Assignment -> Find "[v21104.vmi](v21104.vmi) | [v21104.VMS](v21104.VMS)" and "[v203.vmi](v203.vmi) | [v203.VMS](v203.VMS)" in the records below. Copy the lines holding them and every line between, exactly, and no others.

----- Exercise input

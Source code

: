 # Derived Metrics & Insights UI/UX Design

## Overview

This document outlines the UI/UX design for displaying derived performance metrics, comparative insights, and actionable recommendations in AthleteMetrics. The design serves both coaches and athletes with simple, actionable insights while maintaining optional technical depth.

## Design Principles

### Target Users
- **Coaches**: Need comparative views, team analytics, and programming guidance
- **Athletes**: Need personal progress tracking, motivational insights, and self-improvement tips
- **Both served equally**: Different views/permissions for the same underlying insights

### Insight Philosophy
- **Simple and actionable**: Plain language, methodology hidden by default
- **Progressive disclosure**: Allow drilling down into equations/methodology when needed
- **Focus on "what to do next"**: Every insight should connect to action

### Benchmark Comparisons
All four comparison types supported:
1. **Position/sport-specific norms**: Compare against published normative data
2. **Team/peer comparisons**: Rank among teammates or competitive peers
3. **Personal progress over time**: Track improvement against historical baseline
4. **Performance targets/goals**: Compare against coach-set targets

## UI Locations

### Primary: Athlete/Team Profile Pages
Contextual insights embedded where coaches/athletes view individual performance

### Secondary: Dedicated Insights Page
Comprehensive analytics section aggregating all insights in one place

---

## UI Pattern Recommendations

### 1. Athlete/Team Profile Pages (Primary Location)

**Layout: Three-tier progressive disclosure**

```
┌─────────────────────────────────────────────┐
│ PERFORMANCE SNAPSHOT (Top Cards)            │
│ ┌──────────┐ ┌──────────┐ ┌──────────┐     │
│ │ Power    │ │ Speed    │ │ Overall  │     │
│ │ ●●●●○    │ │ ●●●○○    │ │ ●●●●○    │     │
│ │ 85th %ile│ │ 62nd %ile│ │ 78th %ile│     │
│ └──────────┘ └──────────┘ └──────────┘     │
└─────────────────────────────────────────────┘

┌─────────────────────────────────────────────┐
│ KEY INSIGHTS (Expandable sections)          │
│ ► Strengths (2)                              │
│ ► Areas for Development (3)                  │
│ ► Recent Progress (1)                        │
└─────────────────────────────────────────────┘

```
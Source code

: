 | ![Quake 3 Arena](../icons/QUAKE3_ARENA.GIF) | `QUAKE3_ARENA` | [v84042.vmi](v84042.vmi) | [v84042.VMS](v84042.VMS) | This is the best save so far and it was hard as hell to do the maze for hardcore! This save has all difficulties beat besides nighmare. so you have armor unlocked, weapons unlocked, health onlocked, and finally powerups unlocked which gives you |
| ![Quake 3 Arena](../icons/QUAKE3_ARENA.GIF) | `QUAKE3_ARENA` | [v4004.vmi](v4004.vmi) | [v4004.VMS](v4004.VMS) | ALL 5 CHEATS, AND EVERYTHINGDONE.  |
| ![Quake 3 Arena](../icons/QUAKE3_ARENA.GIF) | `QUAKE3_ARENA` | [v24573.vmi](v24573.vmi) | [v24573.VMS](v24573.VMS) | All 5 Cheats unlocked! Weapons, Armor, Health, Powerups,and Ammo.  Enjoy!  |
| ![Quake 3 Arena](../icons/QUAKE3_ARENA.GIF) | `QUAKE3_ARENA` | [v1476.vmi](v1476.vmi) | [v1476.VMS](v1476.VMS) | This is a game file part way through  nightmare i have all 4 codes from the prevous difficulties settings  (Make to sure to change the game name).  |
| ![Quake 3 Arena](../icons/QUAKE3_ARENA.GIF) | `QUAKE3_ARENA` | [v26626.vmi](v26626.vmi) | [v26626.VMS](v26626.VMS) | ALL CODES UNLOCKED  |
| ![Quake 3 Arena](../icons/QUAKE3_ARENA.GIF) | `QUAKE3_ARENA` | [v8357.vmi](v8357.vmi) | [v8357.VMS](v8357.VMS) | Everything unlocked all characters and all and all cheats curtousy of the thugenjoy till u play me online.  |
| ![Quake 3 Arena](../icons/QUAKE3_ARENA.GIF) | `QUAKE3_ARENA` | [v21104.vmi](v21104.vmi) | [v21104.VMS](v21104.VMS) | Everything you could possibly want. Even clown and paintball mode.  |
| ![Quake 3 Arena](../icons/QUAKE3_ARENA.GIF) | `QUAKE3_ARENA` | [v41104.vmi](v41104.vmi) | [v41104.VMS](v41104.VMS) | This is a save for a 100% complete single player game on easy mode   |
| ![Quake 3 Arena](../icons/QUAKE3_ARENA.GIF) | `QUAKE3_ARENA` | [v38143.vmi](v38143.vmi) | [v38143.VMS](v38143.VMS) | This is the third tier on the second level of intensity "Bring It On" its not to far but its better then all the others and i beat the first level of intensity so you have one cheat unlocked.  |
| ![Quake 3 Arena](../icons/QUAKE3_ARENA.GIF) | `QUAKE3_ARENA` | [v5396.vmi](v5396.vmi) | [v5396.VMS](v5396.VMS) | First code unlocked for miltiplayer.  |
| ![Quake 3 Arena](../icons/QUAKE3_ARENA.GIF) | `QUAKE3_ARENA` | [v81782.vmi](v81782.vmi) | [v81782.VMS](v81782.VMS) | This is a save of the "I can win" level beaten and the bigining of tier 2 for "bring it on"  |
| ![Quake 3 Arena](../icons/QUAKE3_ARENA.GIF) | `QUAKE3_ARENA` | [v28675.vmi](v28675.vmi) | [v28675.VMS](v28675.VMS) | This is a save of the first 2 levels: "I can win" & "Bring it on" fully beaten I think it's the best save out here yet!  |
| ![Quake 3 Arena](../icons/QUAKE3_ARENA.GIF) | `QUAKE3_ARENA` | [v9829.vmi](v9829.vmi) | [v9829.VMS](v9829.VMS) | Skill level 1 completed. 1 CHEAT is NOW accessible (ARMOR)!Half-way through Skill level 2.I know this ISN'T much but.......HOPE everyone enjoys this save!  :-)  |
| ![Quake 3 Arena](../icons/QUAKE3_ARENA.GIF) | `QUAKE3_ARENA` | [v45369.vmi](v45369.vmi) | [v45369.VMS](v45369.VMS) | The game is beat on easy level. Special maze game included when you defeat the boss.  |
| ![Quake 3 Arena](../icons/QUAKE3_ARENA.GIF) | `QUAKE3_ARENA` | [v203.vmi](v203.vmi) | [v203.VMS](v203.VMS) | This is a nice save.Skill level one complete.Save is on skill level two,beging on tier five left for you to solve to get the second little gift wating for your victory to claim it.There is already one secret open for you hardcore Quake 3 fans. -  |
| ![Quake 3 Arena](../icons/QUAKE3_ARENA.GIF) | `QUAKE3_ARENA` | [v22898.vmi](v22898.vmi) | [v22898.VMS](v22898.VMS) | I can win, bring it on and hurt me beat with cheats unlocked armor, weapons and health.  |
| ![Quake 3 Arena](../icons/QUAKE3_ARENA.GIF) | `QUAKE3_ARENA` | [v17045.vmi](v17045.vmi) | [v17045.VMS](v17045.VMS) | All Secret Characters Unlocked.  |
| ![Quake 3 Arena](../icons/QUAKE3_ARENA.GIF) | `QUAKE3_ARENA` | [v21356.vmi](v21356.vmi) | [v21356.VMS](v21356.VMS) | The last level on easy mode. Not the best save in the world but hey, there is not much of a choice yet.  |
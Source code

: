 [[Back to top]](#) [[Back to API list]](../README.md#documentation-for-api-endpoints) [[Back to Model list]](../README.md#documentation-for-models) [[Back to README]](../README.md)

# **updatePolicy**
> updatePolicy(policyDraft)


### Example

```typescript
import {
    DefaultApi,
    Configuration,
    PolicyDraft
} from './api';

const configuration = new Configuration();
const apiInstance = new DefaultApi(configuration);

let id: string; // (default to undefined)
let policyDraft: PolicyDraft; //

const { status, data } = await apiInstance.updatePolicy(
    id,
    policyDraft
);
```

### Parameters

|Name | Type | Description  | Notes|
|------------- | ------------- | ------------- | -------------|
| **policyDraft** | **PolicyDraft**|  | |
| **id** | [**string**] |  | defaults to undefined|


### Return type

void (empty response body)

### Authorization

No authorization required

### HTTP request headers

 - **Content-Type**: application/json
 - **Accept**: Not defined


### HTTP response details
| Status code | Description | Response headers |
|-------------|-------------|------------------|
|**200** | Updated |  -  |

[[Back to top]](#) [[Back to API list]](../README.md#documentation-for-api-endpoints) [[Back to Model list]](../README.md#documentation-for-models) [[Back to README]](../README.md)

----------

Reply ->
| ![Quake 3 Arena](../icons/QUAKE3_ARENA.GIF) | `QUAKE3_ARENA` | [v21104.vmi](v21104.vmi) | [v21104.VMS](v21104.VMS) | Everything you could possibly want. Even clown and paintball mode.  |
| ![Quake 3 Arena](../icons/QUAKE3_ARENA.GIF) | `QUAKE3_ARENA` | [v41104.vmi](v41104.vmi) | [v41104.VMS](v41104.VMS) | This is a save for a 100% complete single player game on easy mode   |
| ![Quake 3 Arena](../icons/QUAKE3_ARENA.GIF) | `QUAKE3_ARENA` | [v38143.vmi](v38143.vmi) | [v38143.VMS](v38143.VMS) | This is the third tier on the second level of intensity "Bring It On" its not to far but its better then all the others and i beat the first level of intensity so you have one cheat unlocked.  |
| ![Quake 3 Arena](../icons/QUAKE3_ARENA.GIF) | `QUAKE3_ARENA` | [v5396.vmi](v5396.vmi) | [v5396.VMS](v5396.VMS) | First code unlocked for miltiplayer.  |
| ![Quake 3 Arena](../icons/QUAKE3_ARENA.GIF) | `QUAKE3_ARENA` | [v81782.vmi](v81782.vmi) | [v81782.VMS](v81782.VMS) | This is a save of the "I can win" level beaten and the bigining of tier 2 for "bring it on"  |
| ![Quake 3 Arena](../icons/QUAKE3_ARENA.GIF) | `QUAKE3_ARENA` | [v28675.vmi](v28675.vmi) | [v28675.VMS](v28675.VMS) | This is a save of the first 2 levels: "I can win" & "Bring it on" fully beaten I think it's the best save out here yet!  |
| ![Quake 3 Arena](../icons/QUAKE3_ARENA.GIF) | `QUAKE3_ARENA` | [v9829.vmi](v9829.vmi) | [v9829.VMS](v9829.VMS) | Skill level 1 completed. 1 CHEAT is NOW accessible (ARMOR)!Half-way through Skill level 2.I know this ISN'T much but.......HOPE everyone enjoys this save!  :-)  |
| ![Quake 3 Arena](../icons/QUAKE3_ARENA.GIF) | `QUAKE3_ARENA` | [v45369.vmi](v45369.vmi) | [v45369.VMS](v45369.VMS) | The game is beat on easy level. Special maze game included when you defeat the boss.  |
| ![Quake 3 Arena](../icons/QUAKE3_ARENA.GIF) | `QUAKE3_ARENA` | [v203.vmi](v203.vmi) | [v203.VMS](v203.VMS) | This is a nice save.Skill level one complete.Save is on skill level two,beging on tier five left for you to solve to get the second little gift wating for your victory to claim it.There is already one secret open for you hardcore Quake 3 fans. -  |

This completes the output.